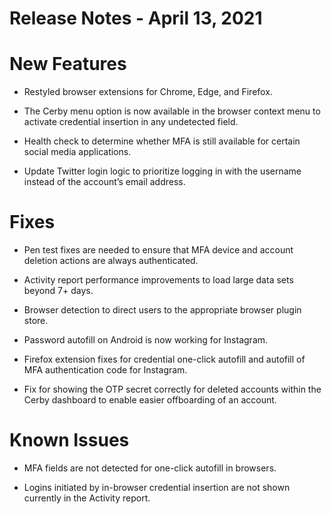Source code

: # Release Notes - April 13, 2021

# New Features

  * Restyled browser extensions for Chrome, Edge, and Firefox.

  * The Cerby menu option is now available in the browser context menu to activate credential insertion in any undetected field.

  * Health check to determine whether MFA is still available for certain social media applications.

  * Update Twitter login logic to prioritize logging in with the username instead of the account’s email address.

# Fixes

  * Pen test fixes are needed to ensure that MFA device and account deletion actions are always authenticated.

  * Activity report performance improvements to load large data sets beyond 7+ days. 

  * Browser detection to direct users to the appropriate browser plugin store.

  * Password autofill on Android is now working for Instagram.

  * Firefox extension fixes for credential one-click autofill and autofill of MFA authentication code for Instagram. 

  * Fix for showing the OTP secret correctly for deleted accounts within the Cerby dashboard to enable easier offboarding of an account.

# Known Issues

  * MFA fields are not detected for one-click autofill in browsers. 

  * Logins initiated by in-browser credential insertion are not shown currently in the Activity report.

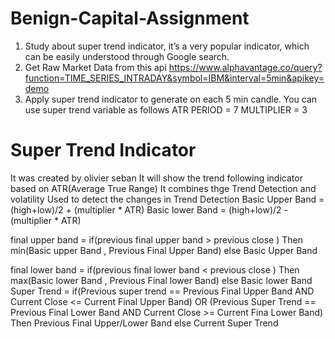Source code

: # Benign-Capital-Assignment

1. Study about super trend indicator, it’s a very popular indicator, which can be easily understood through Google search.
2. Get Raw Market Data from this api https://www.alphavantage.co/query?function=TIME_SERIES_INTRADAY&symbol=IBM&interval=5min&apikey=demo
3. Apply super trend indicator to generate on each 5 min candle. You can use super trend variable as follows
ATR PERIOD = 7
MULTIPLIER = 3


# Super Trend Indicator
It was created by olivier seban
It will show the trend following indicator based on ATR(Average True Range)
It combines thge Trend Detection and volatility
Used to detect the changes in Trend Detection
Basic Upper Band = (high+low)/2 + (multiplier * ATR)
Basic lower Band = (high+low)/2 - (multiplier * ATR)

final upper band = if(previous final upper band > previous close ) 
                      Then min(Basic upper Band , Previous Final Upper Band)
                   else
                       Basic Upper Band
                       

final lower band = if(previous final lower band < previous close ) 
                      Then max(Basic lower Band , Previous Final lower Band)
                   else
                       Basic lower Band
Super Trend = if(Previous super trend == Previous Final Upper Band AND Current Close <= Current Final Upper Band) OR
                 (Previous Super Trend == Previous Final Lower Band AND Current Close >= Current Fina Lower Band)
                Then
                   Previous Final Upper/Lower Band
              else
                    Current Super Trend
                    
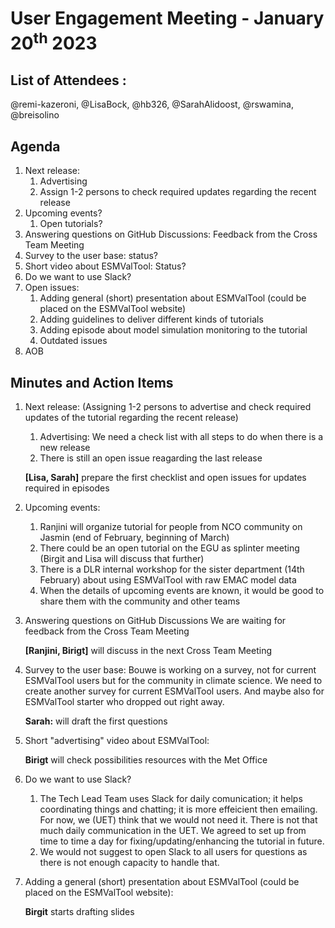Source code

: # User Engagement Meeting - January 20<sup>th</sup> 2023

## List of Attendees : 
@remi-kazeroni, @LisaBock, @hb326, @SarahAlidoost, @rswamina, @breisolino

## Agenda

1. Next release: 
   1. Advertising
   2. Assign 1-2 persons to check required updates regarding the recent release 
2. Upcoming events? 
   1. Open tutorials?
3. Answering questions on GitHub Discussions: Feedback from the Cross Team Meeting
4. Survey to the user base: status? 
5. Short video about ESMValTool: Status?
6. Do we want to use Slack?
7. Open issues:
   1. Adding general (short) presentation about ESMValTool (could be placed on the ESMValTool website) 
   2. Adding guidelines to deliver different kinds of tutorials 
   3. Adding episode about model simulation monitoring to the tutorial
   4. Outdated issues
8. AOB

## Minutes and Action Items

1. Next release:
   (Assigning 1-2 persons to advertise and check required updates of the tutorial regarding the recent release) 
   1. Advertising: We need a check list with all steps to do when there is a new release
   2. There is still an open issue reagarding the last release

   **[Lisa, Sarah]** prepare the first checklist and open issues for updates required in episodes  

2. Upcoming events:
   1. Ranjini will organize tutorial for people from NCO community on Jasmin (end of February, beginning of March)
   2. There could be an open tutorial on the EGU as splinter meeting (Birgit and Lisa will discuss that further)
   3. There is a DLR internal workshop for the sister department (14th February) about using ESMValTool with raw EMAC model data
   4. When the details of upcoming events are known, it would be good to share them with the community and other teams

3. Answering questions on GitHub Discussions
   We are waiting for feedback from the Cross Team Meeting

   **[Ranjini, Birigt]** will discuss in the next Cross Team Meeting

4. Survey to the user base:
   Bouwe is working on a survey, not for current ESMValTool users but for the community in climate science. 
   We need to create another survey for current ESMValTool users. And maybe also for ESMValTool starter who dropped out right away.
   
   **Sarah:** will draft the first questions
   
5. Short "advertising" video about ESMValTool: 
    
    **Birigt** will check possibilities resources with the Met Office
    
6. Do we want to use Slack?
   1. The Tech Lead Team uses Slack for daily comunication; it helps coordinating things and chatting; it is more effeicient then emailing.
   For now, we (UET) think that we would not need it. There is not that much daily communication in the UET.
   We agreed to set up from time to time a day for fixing/updating/enhancing the tutorial in future.
   2. We would not suggest to open Slack to all users for questions as there is not enough capacity to handle that. 

7. Adding a general (short) presentation about ESMValTool (could be placed on the ESMValTool website): 

   **Birgit** starts drafting slides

**WHAT TO PRODUCE:** Would you transcribe the lines above exactly, going from the line bearing "autofill in browsers." through the line bearing "It was created by olivier seban", and drop the pictures from the copy?

**ANSWER SPACE:**
  * MFA fields are not detected for one-click autofill in browsers. 

  * Logins initiated by in-browser credential insertion are not shown currently in the Activity report.

Source code

: # Benign-Capital-Assignment

1. Study about super trend indicator, it’s a very popular indicator, which can be easily understood through Google search.
2. Get Raw Market Data from this api https://www.alphavantage.co/query?function=TIME_SERIES_INTRADAY&symbol=IBM&interval=5min&apikey=demo
3. Apply super trend indicator to generate on each 5 min candle. You can use super trend variable as follows
ATR PERIOD = 7
MULTIPLIER = 3


# Super Trend Indicator
It was created by olivier seban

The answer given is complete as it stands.